OFFICIAL COMPETITION ★★★★
M, 114 minutes
Felix Rivero (Antonio Banderas) and Ivan Torres (Oscar Martinez) are actors, but they could never be called luvvies.
From the moment they begin working together, they’re at odds – engaged in a battle of egos cunningly orchestrated by their director, played by Penelope Cruz with wild hair and an attitude that is more than a match for the pretensions of her two leading men.
Penelope Cruz plays director Lola Cuevas, who tortures her charges with a series of acting exercises.Credit:
Official Competition is the work of Argentinian co-directors Mariano Cohn and Gaston Duprat, who have crafted a gleeful send-up of film-making at its most rarefied. The money for their imagined production comes from an elderly Spanish tycoon who wants to enhance his prestige with the creation of something truly worthwhile.

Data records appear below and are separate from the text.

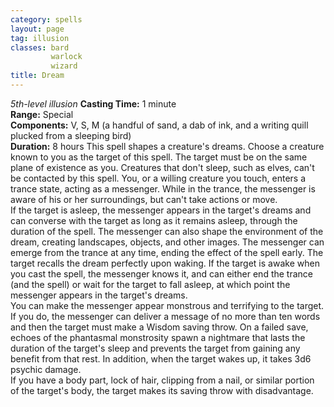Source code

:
 ```yaml
---
category: spells
layout: page
tag: illusion
classes: bard
         warlock
         wizard
title: Dream 
---
```

_5th-level illusion_ 
**Casting Time:** 1 minute    
**Range:** Special    
**Components:** V, S, M (a handful of sand, a dab of ink, and a writing quill plucked from a sleeping bird)    
**Duration:** 8 hours 
This spell shapes a creature's dreams. Choose a creature known to you as the target of this spell. The target must be on the same plane of existence as you. Creatures that don't sleep, such as elves, can't be contacted by this spell. You, or a willing creature you touch, enters a trance state, acting as a messenger. While in the trance, the messenger is aware of his or her surroundings, but can't take actions or move.    
If the target is asleep, the messenger appears in the target's dreams and can converse with the target as long as it remains asleep, through the duration of the spell. The messenger can also shape the environment of the dream, creating landscapes, objects, and other images. The messenger can emerge from the trance at any time, ending the effect of the spell early. The target recalls the dream perfectly upon waking. If the target is awake when you cast the spell, the messenger knows it, and can either end the trance (and the spell) or wait for the target to fall asleep, at which point the messenger appears in the target's dreams.    
You can make the messenger appear monstrous and terrifying to the target. If you do, the messenger can deliver a message of no more than ten words and then the target must make a Wisdom saving throw. On a failed save, echoes of the phantasmal monstrosity spawn a nightmare that lasts the duration of the target's sleep and prevents the target from gaining any benefit from that rest. In addition, when the target wakes up, it takes 3d6 psychic damage.    
If you have a body part, lock of hair, clipping from a nail, or similar portion of the target's body, the target makes its saving throw with disadvantage.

A bridge would be nice, he muses, before changing his mind and settling on a movie. He buys the rights to a Nobel Prize-winning novel and, on the advice of an associate who has seen at least one film in his life, he hires Cruz’s Lola Cuevas to direct.

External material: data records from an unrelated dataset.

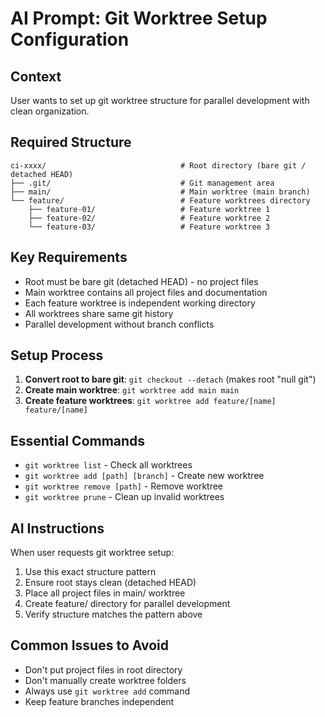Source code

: # AI Prompt: Git Worktree Setup Configuration

## Context
User wants to set up git worktree structure for parallel development with clean organization.

## Required Structure
```
ci-xxxx/                              # Root directory (bare git / detached HEAD)
├── .git/                             # Git management area
├── main/                             # Main worktree (main branch)
└── feature/                          # Feature worktrees directory
    ├── feature-01/                   # Feature worktree 1
    ├── feature-02/                   # Feature worktree 2
    └── feature-03/                   # Feature worktree 3
```

## Key Requirements
- Root must be bare git (detached HEAD) - no project files
- Main worktree contains all project files and documentation
- Each feature worktree is independent working directory
- All worktrees share same git history
- Parallel development without branch conflicts

## Setup Process
1. **Convert root to bare git**: `git checkout --detach` (makes root "null git")
2. **Create main worktree**: `git worktree add main main`
3. **Create feature worktrees**: `git worktree add feature/[name] feature/[name]`

## Essential Commands
- `git worktree list` - Check all worktrees
- `git worktree add [path] [branch]` - Create new worktree
- `git worktree remove [path]` - Remove worktree
- `git worktree prune` - Clean up invalid worktrees

## AI Instructions
When user requests git worktree setup:
1. Use this exact structure pattern
2. Ensure root stays clean (detached HEAD)
3. Place all project files in main/ worktree
4. Create feature/ directory for parallel development
5. Verify structure matches the pattern above

## Common Issues to Avoid
- Don't put project files in root directory
- Don't manually create worktree folders
- Always use `git worktree add` command
- Keep feature branches independent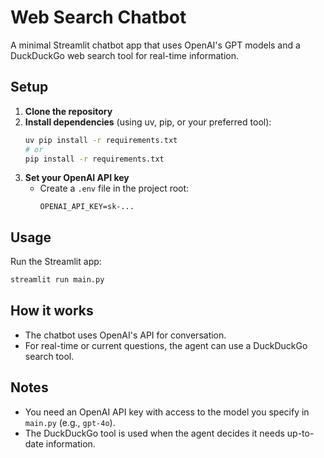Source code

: # Web Search Chatbot

A minimal Streamlit chatbot app that uses OpenAI's GPT models and a DuckDuckGo web search tool for real-time information.

## Setup
1. **Clone the repository**
2. **Install dependencies** (using uv, pip, or your preferred tool):
   ```sh
   uv pip install -r requirements.txt
   # or
   pip install -r requirements.txt
   ```
3. **Set your OpenAI API key**
   - Create a `.env` file in the project root:
     ```
     OPENAI_API_KEY=sk-...
     ```

## Usage
Run the Streamlit app:
```sh
streamlit run main.py
```

## How it works
- The chatbot uses OpenAI's API for conversation.
- For real-time or current questions, the agent can use a DuckDuckGo search tool.

## Notes
- You need an OpenAI API key with access to the model you specify in `main.py` (e.g., `gpt-4o`).
- The DuckDuckGo tool is used when the agent decides it needs up-to-date information.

For Lola, rehearsals are everything, and the rest of the action unfolds in a series of cavernous rehearsal rooms where psychological one-upmanship immediately becomes an intrinsic part of the daily routine.

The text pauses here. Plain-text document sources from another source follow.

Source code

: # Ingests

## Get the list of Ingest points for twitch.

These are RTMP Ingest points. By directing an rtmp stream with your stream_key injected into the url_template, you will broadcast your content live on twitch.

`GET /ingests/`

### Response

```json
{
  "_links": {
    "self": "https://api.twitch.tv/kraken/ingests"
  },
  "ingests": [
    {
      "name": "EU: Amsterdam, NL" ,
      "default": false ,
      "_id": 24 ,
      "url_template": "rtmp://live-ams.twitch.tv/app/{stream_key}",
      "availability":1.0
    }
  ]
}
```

Rivero is a movie star with a thriving Hollywood career, an orange Lamborghini and a burgeoning collection of Golden Globes, while Torres has achieved a long and admired career in the theatre that has led him to formulate elaborate theories about acting and how it should be done.
As the film in which they find themselves is called Rivals, things couldn’t be better. At least that’s the way Lola sees it. Capitalising on the fact they play brothers who detest one another, she devises an ingenious series of acting exercises that heighten the tensions while proving highly entertaining for those of us watching from the safety of the front stalls.
Banderas’ Rivero is a comic delight – by turns swaggering, sly and completely out of his depth. At times he sits gripping his script, eyes glazed over in wonder at the alarming prospect of what Lola is going to dream up next. And she seldom disappoints.
Cruz, too, does a lot of swaggering, but as things heat up, she’s occasionally thrown off balance with very funny results. Both performances unite the histrionic and the deadpan in a way that seems to me to be distinctly Latin.
Martinez is left to play the straight man, but manages to extract quite a few laughs from Torres’ earnest efforts to pull rank.
And in between the comic highlights, the script succeeds in planting some surprisingly revealing insights about the vanities and illusions of the theatrical life. It’s a very clever film.